Setting up Permissions in Kubernetes

In order for your ingress controller to listen in on the ingress changes, you’ll need to grant the correct permissions in the RBAC config for the deployment.

Here is the ClusterRole that you’ll need to attach to your deployment. These are the minimum permissions I needed to give to test this out.

- apiGroups: ["apps"]
  resources: ["ingresses"]
  verbs: ["get", "list", "watch"]

Putting it all together

Using Caddy, we were able to build an Ingress controller for Slash GraphQL in about a week. While Caddy does have an WIP ingress controller, we have a lot of custom features such as creating ingresses on the fly, and we wanted something that we can build and extend. We have also open sourced the tools we used to build our ingress controller, and you can find them here: github.com/dgraph-io/ingressutil

Our new ingress has been live for some time now, and early results are looking good. Prometheus metrics show less than a millisecond extra time on critical requests in order to do all the routing as described in this post.
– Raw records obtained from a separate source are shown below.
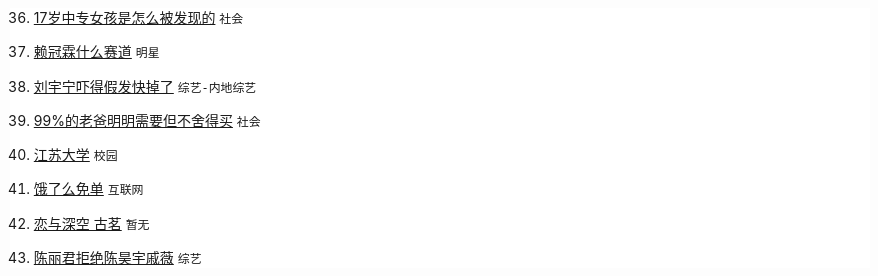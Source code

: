 36. [17岁中专女孩是怎么被发现的](https://m.weibo.cn/search?containerid=100103type%3D1%26t%3D10%26q%3D%2317%E5%B2%81%E4%B8%AD%E4%B8%93%E5%A5%B3%E5%AD%A9%E6%98%AF%E6%80%8E%E4%B9%88%E8%A2%AB%E5%8F%91%E7%8E%B0%E7%9A%84%23&stream_entry_id=31&isnewpage=1&extparam=seat%3D1%26stream_entry_id%3D31%26q%3D%252317%25E5%25B2%2581%25E4%25B8%25AD%25E4%25B8%2593%25E5%25A5%25B3%25E5%25AD%25A9%25E6%2598%25AF%25E6%2580%258E%25E4%25B9%2588%25E8%25A2%25AB%25E5%258F%2591%25E7%258E%25B0%25E7%259A%2584%2523%26realpos%3D33%26dgr%3D0%26filter_type%3Drealtimehot%26flag%3D1%26cate%3D5001%26pos%3D34%26band_rank%3D33%26c_type%3D31%26lcate%3D5001%26display_time%3D1718349599%26pre_seqid%3D1718349599809018322144) `社会` 

37. [赖冠霖什么赛道](https://m.weibo.cn/search?containerid=100103type%3D1%26t%3D10%26q%3D%23%E8%B5%96%E5%86%A0%E9%9C%96%E4%BB%80%E4%B9%88%E8%B5%9B%E9%81%93%23&stream_entry_id=31&isnewpage=1&extparam=seat%3D1%26stream_entry_id%3D31%26q%3D%2523%25E8%25B5%2596%25E5%2586%25A0%25E9%259C%2596%25E4%25BB%2580%25E4%25B9%2588%25E8%25B5%259B%25E9%2581%2593%2523%26realpos%3D34%26dgr%3D0%26filter_type%3Drealtimehot%26flag%3D1%26cate%3D5001%26pos%3D35%26band_rank%3D34%26c_type%3D31%26lcate%3D5001%26display_time%3D1718349599%26pre_seqid%3D1718349599809018322144) `明星` 

38. [刘宇宁吓得假发快掉了](https://m.weibo.cn/search?containerid=100103type%3D1%26t%3D10%26q%3D%23%E5%88%98%E5%AE%87%E5%AE%81%E5%90%93%E5%BE%97%E5%81%87%E5%8F%91%E5%BF%AB%E6%8E%89%E4%BA%86%23&stream_entry_id=31&isnewpage=1&extparam=seat%3D1%26stream_entry_id%3D31%26q%3D%2523%25E5%2588%2598%25E5%25AE%2587%25E5%25AE%2581%25E5%2590%2593%25E5%25BE%2597%25E5%2581%2587%25E5%258F%2591%25E5%25BF%25AB%25E6%258E%2589%25E4%25BA%2586%2523%26realpos%3D35%26dgr%3D0%26filter_type%3Drealtimehot%26flag%3D1%26cate%3D5001%26pos%3D36%26band_rank%3D35%26c_type%3D31%26lcate%3D5001%26display_time%3D1718349599%26pre_seqid%3D1718349599809018322144) `综艺-内地综艺` 

39. [99%的老爸明明需要但不舍得买](https://m.weibo.cn/search?containerid=100103type%3D1%26t%3D10%26q%3D%2399%25%E7%9A%84%E8%80%81%E7%88%B8%E6%98%8E%E6%98%8E%E9%9C%80%E8%A6%81%E4%BD%86%E4%B8%8D%E8%88%8D%E5%BE%97%E4%B9%B0%23&stream_entry_id=31&isnewpage=1&extparam=seat%3D1%26stream_entry_id%3D31%26q%3D%252399%2525%25E7%259A%2584%25E8%2580%2581%25E7%2588%25B8%25E6%2598%258E%25E6%2598%258E%25E9%259C%2580%25E8%25A6%2581%25E4%25BD%2586%25E4%25B8%258D%25E8%2588%258D%25E5%25BE%2597%25E4%25B9%25B0%2523%26realpos%3D36%26adid%3D241640%26filter_type%3Drealtimehot%26flag%3D0%26dgr%3D0%26c_type%3D31%26pos%3D37%26band_rank%3D36%26cate%3D5001%26lcate%3D5001%26display_time%3D1718349599%26pre_seqid%3D1718349599809018322144) `社会` 

40. [江苏大学](https://m.weibo.cn/search?containerid=100103type%3D1%26t%3D10%26q%3D%E6%B1%9F%E8%8B%8F%E5%A4%A7%E5%AD%A6&stream_entry_id=31&isnewpage=1&extparam=seat%3D1%26stream_entry_id%3D31%26q%3D%25E6%25B1%259F%25E8%258B%258F%25E5%25A4%25A7%25E5%25AD%25A6%26realpos%3D37%26dgr%3D0%26filter_type%3Drealtimehot%26flag%3D1%26cate%3D5001%26pos%3D38%26band_rank%3D37%26c_type%3D31%26lcate%3D5001%26display_time%3D1718349599%26pre_seqid%3D1718349599809018322144) `校园` 

41. [饿了么免单](https://m.weibo.cn/search?containerid=100103type%3D1%26t%3D10%26q%3D%E9%A5%BF%E4%BA%86%E4%B9%88%E5%85%8D%E5%8D%95&stream_entry_id=31&isnewpage=1&extparam=seat%3D1%26stream_entry_id%3D31%26q%3D%25E9%25A5%25BF%25E4%25BA%2586%25E4%25B9%2588%25E5%2585%258D%25E5%258D%2595%26realpos%3D38%26dgr%3D0%26filter_type%3Drealtimehot%26flag%3D0%26cate%3D5001%26pos%3D39%26band_rank%3D38%26c_type%3D31%26lcate%3D5001%26display_time%3D1718349599%26pre_seqid%3D1718349599809018322144) `互联网` 

42. [恋与深空 古茗](https://m.weibo.cn/search?containerid=100103type%3D1%26t%3D10%26q%3D%E6%81%8B%E4%B8%8E%E6%B7%B1%E7%A9%BA+%E5%8F%A4%E8%8C%97&stream_entry_id=31&isnewpage=1&extparam=seat%3D1%26stream_entry_id%3D31%26q%3D%25E6%2581%258B%25E4%25B8%258E%25E6%25B7%25B1%25E7%25A9%25BA%2520%25E5%258F%25A4%25E8%258C%2597%26realpos%3D39%26dgr%3D0%26filter_type%3Drealtimehot%26flag%3D0%26cate%3D5001%26pos%3D40%26band_rank%3D39%26c_type%3D31%26lcate%3D5001%26display_time%3D1718349599%26pre_seqid%3D1718349599809018322144) `暂无` 

43. [陈丽君拒绝陈昊宇戚薇](https://m.weibo.cn/search?containerid=100103type%3D1%26t%3D10%26q%3D%23%E9%99%88%E4%B8%BD%E5%90%9B%E6%8B%92%E7%BB%9D%E9%99%88%E6%98%8A%E5%AE%87%E6%88%9A%E8%96%87%23&stream_entry_id=31&isnewpage=1&extparam=seat%3D1%26stream_entry_id%3D31%26q%3D%2523%25E9%2599%2588%25E4%25B8%25BD%25E5%2590%259B%25E6%258B%2592%25E7%25BB%259D%25E9%2599%2588%25E6%2598%258A%25E5%25AE%2587%25E6%2588%259A%25E8%2596%2587%2523%26realpos%3D40%26dgr%3D0%26filter_type%3Drealtimehot%26flag%3D0%26cate%3D5001%26pos%3D41%26band_rank%3D40%26c_type%3D31%26lcate%3D5001%26display_time%3D1718349599%26pre_seqid%3D1718349599809018322144) `综艺` 
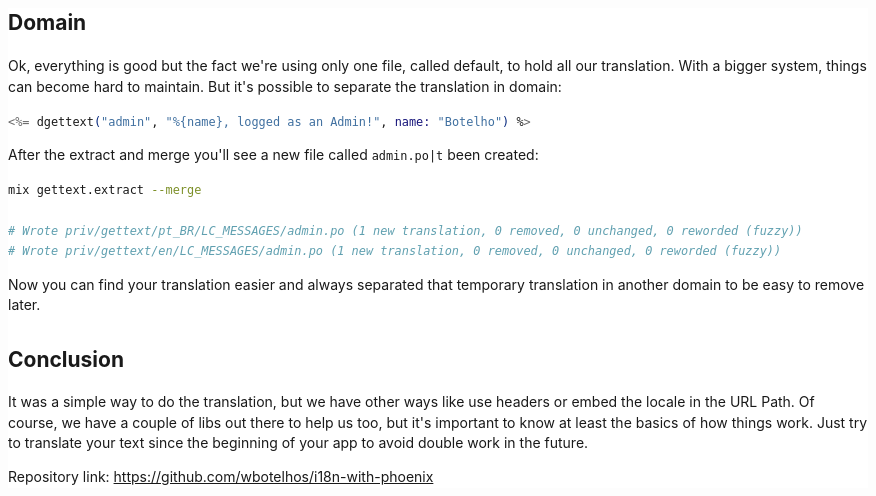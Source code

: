 ## Domain

Ok, everything is good but the fact we're using only one file, called default, to hold all our translation. With a bigger system, things can become hard to maintain. But it's possible to separate the translation in domain:

 ```elixir
<%= dgettext("admin", "%{name}, logged as an Admin!", name: "Botelho") %>
```

After the extract and merge you'll see a new file called `admin.po|t` been created:

```sh
mix gettext.extract --merge

# Wrote priv/gettext/pt_BR/LC_MESSAGES/admin.po (1 new translation, 0 removed, 0 unchanged, 0 reworded (fuzzy))
# Wrote priv/gettext/en/LC_MESSAGES/admin.po (1 new translation, 0 removed, 0 unchanged, 0 reworded (fuzzy))
```

Now you can find your translation easier and always separated that temporary translation in another domain to be easy to remove later.

## Conclusion

It was a simple way to do the translation, but we have other ways like use headers or embed the locale in the URL Path. Of course, we have a couple of libs out there to help us too, but it's important to know at least the basics of how things work. Just try to translate your text since the beginning of your app to avoid double work in the future.

Repository link: https://github.com/wbotelhos/i18n-with-phoenix

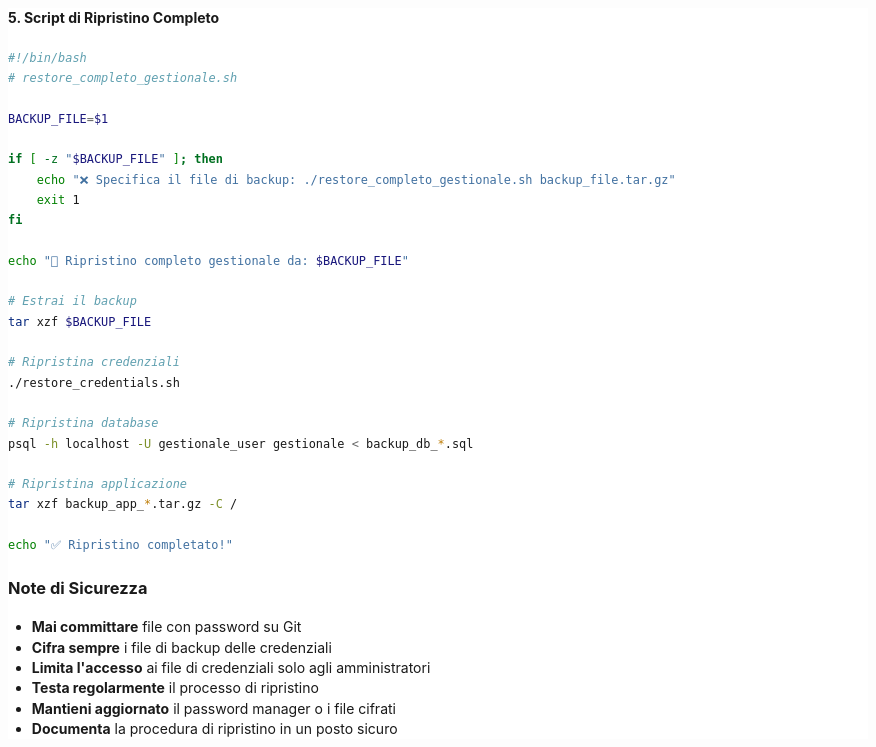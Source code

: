 #### 5. Script di Ripristino Completo
```bash
#!/bin/bash
# restore_completo_gestionale.sh

BACKUP_FILE=$1

if [ -z "$BACKUP_FILE" ]; then
    echo "❌ Specifica il file di backup: ./restore_completo_gestionale.sh backup_file.tar.gz"
    exit 1
fi

echo "🔄 Ripristino completo gestionale da: $BACKUP_FILE"

# Estrai il backup
tar xzf $BACKUP_FILE

# Ripristina credenziali
./restore_credentials.sh

# Ripristina database
psql -h localhost -U gestionale_user gestionale < backup_db_*.sql

# Ripristina applicazione
tar xzf backup_app_*.tar.gz -C /

echo "✅ Ripristino completato!"
```

### Note di Sicurezza
- **Mai committare** file con password su Git
- **Cifra sempre** i file di backup delle credenziali
- **Limita l'accesso** ai file di credenziali solo agli amministratori
- **Testa regolarmente** il processo di ripristino
- **Mantieni aggiornato** il password manager o i file cifrati
- **Documenta** la procedura di ripristino in un posto sicuro 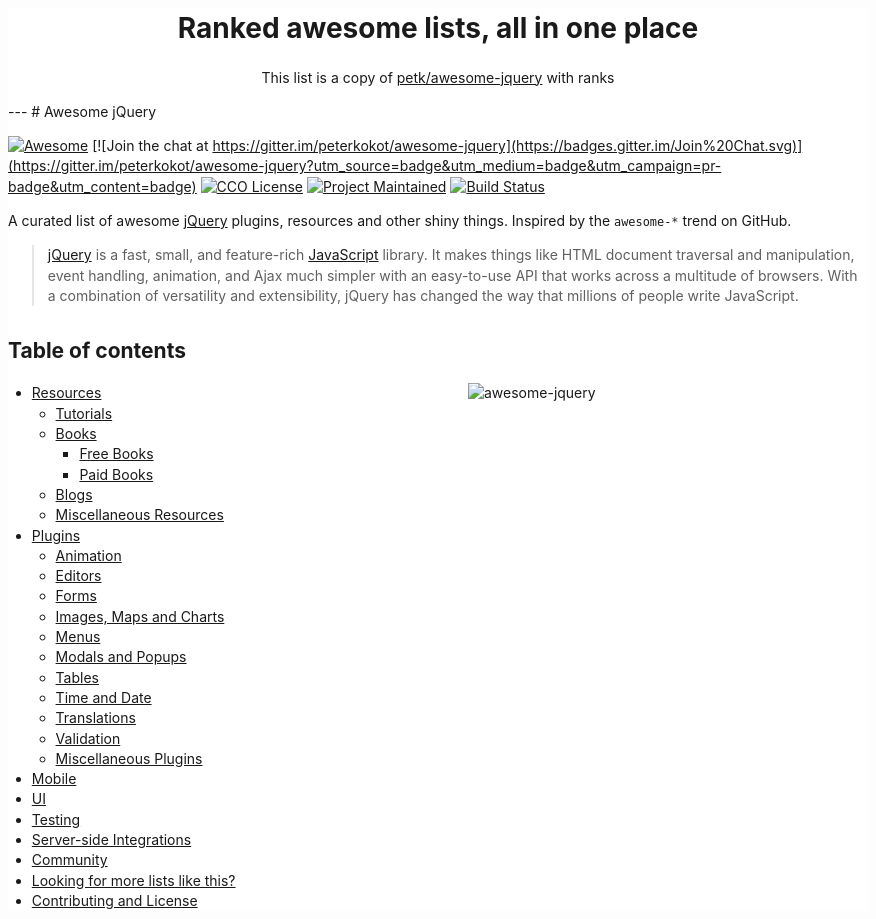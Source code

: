 <h1 align="center">
Ranked awesome lists, all in one place
</h1>
<p align="center">
	This list is a copy of <a href="http://github.com/petk/awesome-jquery">petk/awesome-jquery</a> with ranks
</p>
---
# Awesome jQuery

<a href="https://github.com/sindresorhus/awesome"><img src="https://cdn.rawgit.com/sindresorhus/awesome/d7305f38d29fed78fa85652e3a63e154dd8e8829/media/badge.svg" alt="Awesome" height="18"></a>
[![Join the chat at https://gitter.im/peterkokot/awesome-jquery](https://badges.gitter.im/Join%20Chat.svg)](https://gitter.im/peterkokot/awesome-jquery?utm_source=badge&utm_medium=badge&utm_campaign=pr-badge&utm_content=badge)
[![CCO License](https://img.shields.io/badge/license-CC0-blue.svg?style=plastic "CC0 License")](#contributing-and-license)
[![Project Maintained](https://img.shields.io/badge/project-maintained-brightgreen.svg?style=plastic "Project Maintained")](https://github.com/petk/awesome-jquery/commits/master)
[![Build Status](https://img.shields.io/travis/petk/awesome-jquery/master.svg)](https://travis-ci.org/petk/awesome-jquery)

A curated list of awesome [jQuery](http://jquery.com/) plugins, resources and other shiny things. Inspired by the `awesome-*` trend on GitHub.

> [jQuery](http://jquery.com/) is a fast, small, and feature-rich [JavaScript](https://developer.mozilla.org/en-US/docs/Web/JavaScript) library. It makes things like HTML document traversal and manipulation, event handling, animation, and Ajax much simpler with an easy-to-use API that works across a multitude of browsers. With a combination of versatility and extensibility, jQuery has changed the way that millions of people write JavaScript.


## Table of contents

<img width="400" src="https://raw.githubusercontent.com/petk/awesome-jquery/master/awesome-jquery.png" alt="awesome-jquery" align=right>

* [Resources](#resources)
    * [Tutorials](#tutorials)
    * [Books](#books)
        * [Free Books](#free-books)
        * [Paid Books](#paid-books)
    * [Blogs](#blogs)
    * [Miscellaneous Resources](#miscellaneous-resources)
* [Plugins](#plugins)
    * [Animation](#animation)
    * [Editors](#editors)
    * [Forms](#forms)
    * [Images, Maps and Charts](#images-maps-and-charts)
    * [Menus](#menus)
    * [Modals and Popups](#modals-and-popups)
    * [Tables](#tables)
    * [Time and Date](#time-and-date)
    * [Translations](#translations)
    * [Validation](#validation)
    * [Miscellaneous Plugins](#miscellaneous-plugins)
* [Mobile](#mobile)
* [UI](#ui)
* [Testing](#testing)
* [Server-side Integrations](#server-side-integrations)
* [Community](#community)
* [Looking for more lists like this?](#looking-for-more-lists-like-this)
* [Contributing and License](#contributing-and-license)
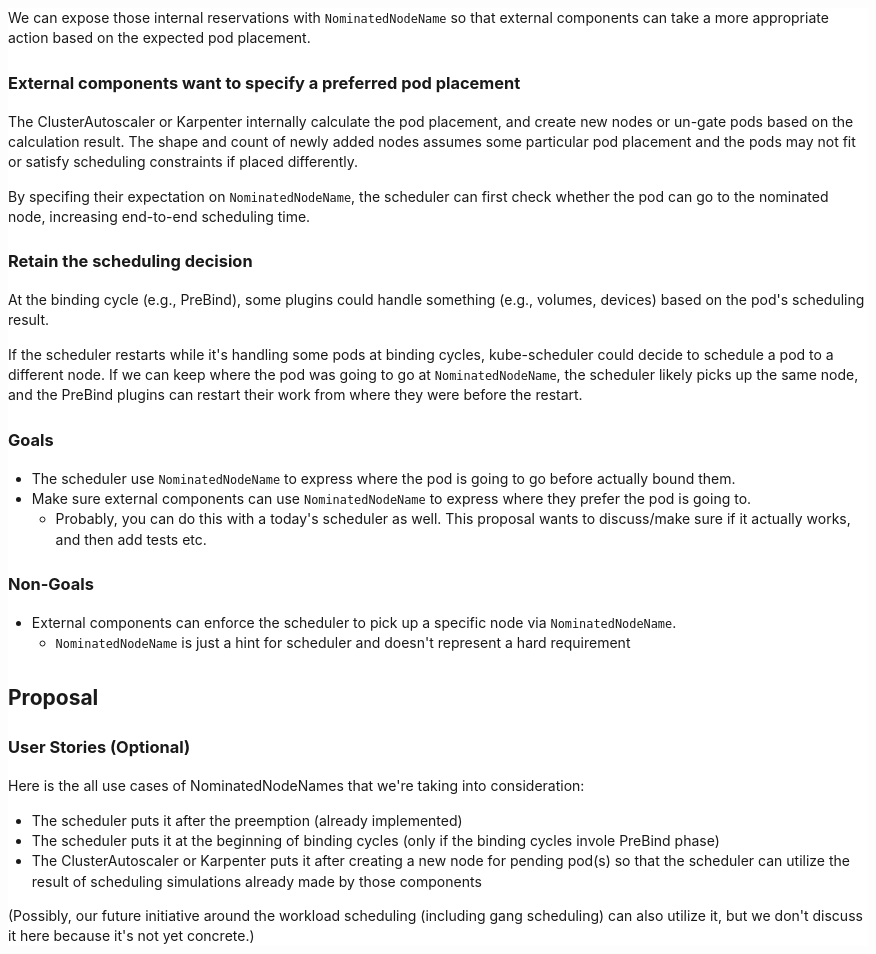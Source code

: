 We can expose those internal reservations with `NominatedNodeName` so that external components can take a more appropriate action
based on the expected pod placement.

### External components want to specify a preferred pod placement

The ClusterAutoscaler or Karpenter internally calculate the pod placement,
and create new nodes or un-gate pods based on the calculation result.
The shape and count of newly added nodes assumes some particular pod placement
and the pods may not fit or satisfy scheduling constraints if placed differently.

By specifing their expectation on `NominatedNodeName`, the scheduler can first check
whether the pod can go to the nominated node, increasing end-to-end scheduling time.

### Retain the scheduling decision

At the binding cycle (e.g., PreBind), some plugins could handle something (e.g., volumes, devices) based on the pod's scheduling result.

If the scheduler restarts while it's handling some pods at binding cycles,
kube-scheduler could decide to schedule a pod to a different node. 
If we can keep where the pod was going to go at `NominatedNodeName`, the scheduler likely picks up the same node,
and the PreBind plugins can restart their work from where they were before the restart.

### Goals

- The scheduler use `NominatedNodeName` to express where the pod is going to go before actually bound them.
- Make sure external components can use `NominatedNodeName` to express where they prefer the pod is going to.
  - Probably, you can do this with a today's scheduler as well. This proposal wants to discuss/make sure if it actually works, and then add tests etc.

### Non-Goals

- External components can enforce the scheduler to pick up a specific node via `NominatedNodeName`.
  - `NominatedNodeName` is just a hint for scheduler and doesn't represent a hard requirement

## Proposal

### User Stories (Optional)

Here is the all use cases of NominatedNodeNames that we're taking into consideration:
- The scheduler puts it after the preemption (already implemented)
- The scheduler puts it at the beginning of binding cycles (only if the binding cycles invole PreBind phase)
- The ClusterAutoscaler or Karpenter puts it after creating a new node for pending pod(s) so that the scheduler
   can utilize the result of scheduling simulations already made by those components

(Possibly, our future initiative around the workload scheduling (including gang scheduling) can also utilize it,
but we don't discuss it here because it's not yet concrete.)
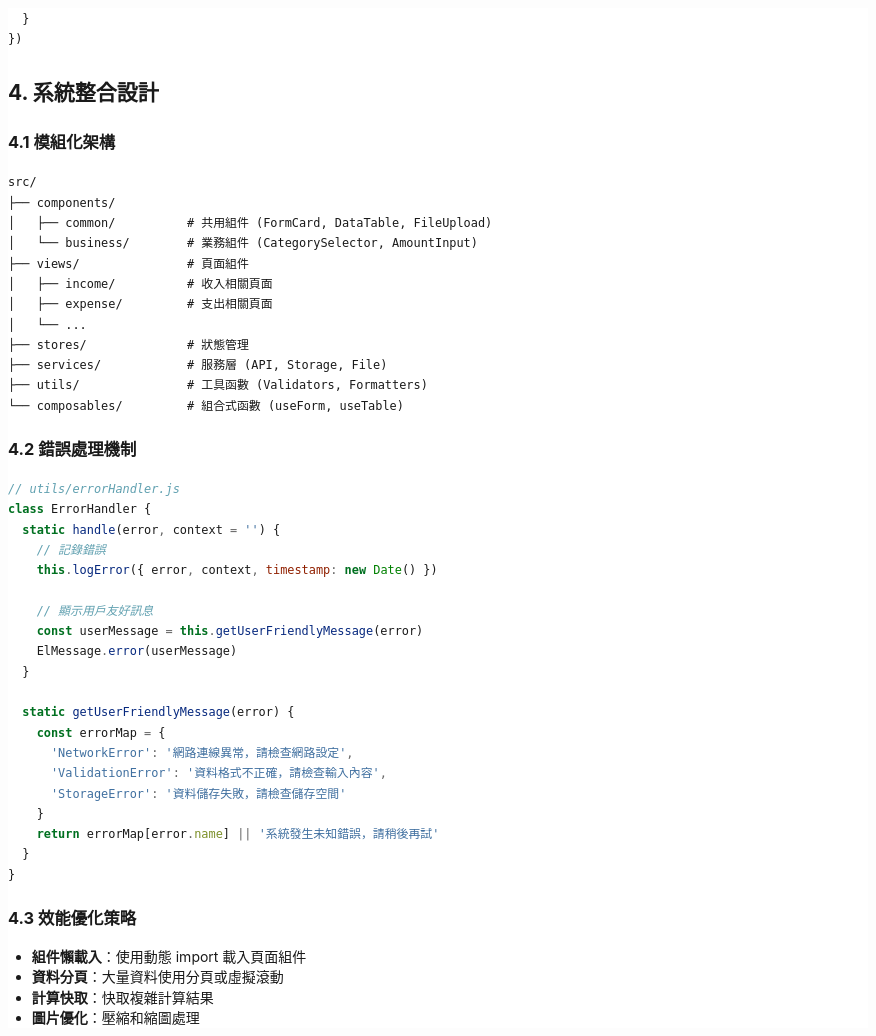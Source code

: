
 ```javascript
  }
})
```

## 4. 系統整合設計

### 4.1 模組化架構
```
src/
├── components/
│   ├── common/          # 共用組件 (FormCard, DataTable, FileUpload)
│   └── business/        # 業務組件 (CategorySelector, AmountInput)
├── views/               # 頁面組件
│   ├── income/          # 收入相關頁面
│   ├── expense/         # 支出相關頁面
│   └── ...
├── stores/              # 狀態管理
├── services/            # 服務層 (API, Storage, File)
├── utils/               # 工具函數 (Validators, Formatters)
└── composables/         # 組合式函數 (useForm, useTable)
```

### 4.2 錯誤處理機制
```javascript
// utils/errorHandler.js
class ErrorHandler {
  static handle(error, context = '') {
    // 記錄錯誤
    this.logError({ error, context, timestamp: new Date() })
    
    // 顯示用戶友好訊息
    const userMessage = this.getUserFriendlyMessage(error)
    ElMessage.error(userMessage)
  }
  
  static getUserFriendlyMessage(error) {
    const errorMap = {
      'NetworkError': '網路連線異常，請檢查網路設定',
      'ValidationError': '資料格式不正確，請檢查輸入內容',
      'StorageError': '資料儲存失敗，請檢查儲存空間'
    }
    return errorMap[error.name] || '系統發生未知錯誤，請稍後再試'
  }
}
```

### 4.3 效能優化策略
- **組件懶載入**：使用動態 import 載入頁面組件
- **資料分頁**：大量資料使用分頁或虛擬滾動
- **計算快取**：快取複雜計算結果
- **圖片優化**：壓縮和縮圖處理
I believe Caddy and it’s extensibility are a great fit if you are trying to build a smart proxy (AKA: An API Gateway). Perhaps you want to do some authentication, rate limiting, or some other custom logic that you need to extend with custom code.

Caddy’s author Matt Holt wrote that Caddy is not just a proxy, it’s a powerful, extensible platform for HTTP apps. I couldn’t agree more.